Problem statement | Within the material below, transcribe exactly the lines from the one holding "C that general" through the one holding "fin, and prefent the fame to his Majefty at", keeping both ends and skipping the rest.
---
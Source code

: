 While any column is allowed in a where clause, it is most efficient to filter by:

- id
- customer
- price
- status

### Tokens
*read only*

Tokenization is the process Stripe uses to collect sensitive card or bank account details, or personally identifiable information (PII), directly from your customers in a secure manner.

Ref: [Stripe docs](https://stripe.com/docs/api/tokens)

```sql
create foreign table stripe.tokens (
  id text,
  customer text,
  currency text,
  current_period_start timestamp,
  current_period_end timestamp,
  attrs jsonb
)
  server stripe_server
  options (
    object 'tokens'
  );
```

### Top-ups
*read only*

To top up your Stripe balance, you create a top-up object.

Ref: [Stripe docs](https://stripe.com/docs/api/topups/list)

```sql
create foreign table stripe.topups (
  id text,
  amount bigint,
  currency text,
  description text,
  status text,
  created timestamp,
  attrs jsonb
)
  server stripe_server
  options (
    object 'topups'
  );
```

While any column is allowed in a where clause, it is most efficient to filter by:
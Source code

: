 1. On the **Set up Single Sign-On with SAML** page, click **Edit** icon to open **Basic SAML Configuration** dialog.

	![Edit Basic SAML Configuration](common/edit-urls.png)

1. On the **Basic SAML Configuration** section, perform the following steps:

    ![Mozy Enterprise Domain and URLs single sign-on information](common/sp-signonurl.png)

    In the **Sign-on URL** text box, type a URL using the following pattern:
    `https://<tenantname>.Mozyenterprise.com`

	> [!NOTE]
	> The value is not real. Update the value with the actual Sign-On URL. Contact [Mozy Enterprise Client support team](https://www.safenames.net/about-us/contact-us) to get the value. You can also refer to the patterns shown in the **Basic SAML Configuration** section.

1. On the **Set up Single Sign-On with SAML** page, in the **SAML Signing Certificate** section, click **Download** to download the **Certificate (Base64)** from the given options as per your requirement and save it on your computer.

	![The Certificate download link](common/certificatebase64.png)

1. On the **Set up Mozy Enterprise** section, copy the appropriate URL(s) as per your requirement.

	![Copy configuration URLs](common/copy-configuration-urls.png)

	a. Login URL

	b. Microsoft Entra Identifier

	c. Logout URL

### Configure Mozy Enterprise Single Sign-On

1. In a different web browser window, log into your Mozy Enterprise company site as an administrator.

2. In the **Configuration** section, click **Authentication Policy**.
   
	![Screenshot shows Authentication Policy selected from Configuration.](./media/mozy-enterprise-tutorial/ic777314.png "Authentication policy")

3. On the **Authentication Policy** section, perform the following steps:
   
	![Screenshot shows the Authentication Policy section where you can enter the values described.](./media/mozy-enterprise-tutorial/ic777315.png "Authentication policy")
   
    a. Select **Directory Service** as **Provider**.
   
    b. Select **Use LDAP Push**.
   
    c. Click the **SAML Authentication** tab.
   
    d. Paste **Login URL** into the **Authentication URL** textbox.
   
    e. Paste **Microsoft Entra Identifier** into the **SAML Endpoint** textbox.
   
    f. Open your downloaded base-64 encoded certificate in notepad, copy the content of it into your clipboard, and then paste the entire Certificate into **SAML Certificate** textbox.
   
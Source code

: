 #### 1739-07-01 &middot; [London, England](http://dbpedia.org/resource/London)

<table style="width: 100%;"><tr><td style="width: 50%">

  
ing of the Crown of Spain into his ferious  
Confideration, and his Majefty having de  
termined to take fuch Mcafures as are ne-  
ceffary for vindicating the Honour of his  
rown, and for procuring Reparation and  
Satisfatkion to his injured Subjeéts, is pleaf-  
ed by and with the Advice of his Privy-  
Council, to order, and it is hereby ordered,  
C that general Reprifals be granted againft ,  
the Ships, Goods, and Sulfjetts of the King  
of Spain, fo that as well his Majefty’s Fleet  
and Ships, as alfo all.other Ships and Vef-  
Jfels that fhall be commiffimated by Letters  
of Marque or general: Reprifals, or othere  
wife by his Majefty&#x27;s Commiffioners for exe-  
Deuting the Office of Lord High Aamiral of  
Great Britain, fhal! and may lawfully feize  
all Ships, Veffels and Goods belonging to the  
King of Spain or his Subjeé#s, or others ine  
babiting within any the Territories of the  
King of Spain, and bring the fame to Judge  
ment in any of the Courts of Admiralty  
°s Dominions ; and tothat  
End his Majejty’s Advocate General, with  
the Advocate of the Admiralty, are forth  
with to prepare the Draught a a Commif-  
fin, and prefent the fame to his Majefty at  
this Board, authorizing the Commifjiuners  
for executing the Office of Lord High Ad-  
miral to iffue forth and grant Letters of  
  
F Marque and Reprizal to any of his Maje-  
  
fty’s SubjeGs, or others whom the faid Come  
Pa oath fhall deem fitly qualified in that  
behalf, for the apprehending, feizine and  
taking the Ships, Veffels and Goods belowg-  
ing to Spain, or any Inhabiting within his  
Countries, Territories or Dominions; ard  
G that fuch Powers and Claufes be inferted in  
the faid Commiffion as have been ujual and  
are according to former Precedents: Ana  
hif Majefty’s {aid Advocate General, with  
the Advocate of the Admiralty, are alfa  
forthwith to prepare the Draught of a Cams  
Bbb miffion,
---
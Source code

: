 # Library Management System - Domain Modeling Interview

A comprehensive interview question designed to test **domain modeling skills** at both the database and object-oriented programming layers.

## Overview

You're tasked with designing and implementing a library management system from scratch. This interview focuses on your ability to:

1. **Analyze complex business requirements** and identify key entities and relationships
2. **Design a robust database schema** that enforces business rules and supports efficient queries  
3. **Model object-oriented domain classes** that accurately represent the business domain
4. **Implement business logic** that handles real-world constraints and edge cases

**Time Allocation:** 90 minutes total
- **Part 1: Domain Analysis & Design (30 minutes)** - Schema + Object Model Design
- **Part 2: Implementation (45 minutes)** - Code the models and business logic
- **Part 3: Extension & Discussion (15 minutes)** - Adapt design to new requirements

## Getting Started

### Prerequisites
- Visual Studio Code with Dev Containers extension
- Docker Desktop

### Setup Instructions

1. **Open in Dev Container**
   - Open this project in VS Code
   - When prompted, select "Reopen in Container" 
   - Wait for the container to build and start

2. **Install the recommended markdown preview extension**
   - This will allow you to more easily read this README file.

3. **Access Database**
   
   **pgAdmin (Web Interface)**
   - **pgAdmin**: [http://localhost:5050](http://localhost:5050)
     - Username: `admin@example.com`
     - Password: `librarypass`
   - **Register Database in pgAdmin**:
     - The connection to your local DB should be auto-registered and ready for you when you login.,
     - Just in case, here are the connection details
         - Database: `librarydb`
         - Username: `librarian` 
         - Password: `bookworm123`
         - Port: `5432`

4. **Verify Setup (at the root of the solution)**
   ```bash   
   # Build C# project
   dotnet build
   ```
---
Written answer |
C that general Reprifals be granted againft ,  
the Ships, Goods, and Sulfjetts of the King  
of Spain, fo that as well his Majefty’s Fleet  
and Ships, as alfo all.other Ships and Vef-  
Jfels that fhall be commiffimated by Letters  
of Marque or general: Reprifals, or othere  
wife by his Majefty&#x27;s Commiffioners for exe-  
Deuting the Office of Lord High Aamiral of  
Great Britain, fhal! and may lawfully feize  
all Ships, Veffels and Goods belonging to the  
King of Spain or his Subjeé#s, or others ine  
babiting within any the Territories of the  
King of Spain, and bring the fame to Judge  
ment in any of the Courts of Admiralty  
°s Dominions ; and tothat  
End his Majejty’s Advocate General, with  
the Advocate of the Admiralty, are forth  
with to prepare the Draught a a Commif-  
fin, and prefent the fame to his Majefty at  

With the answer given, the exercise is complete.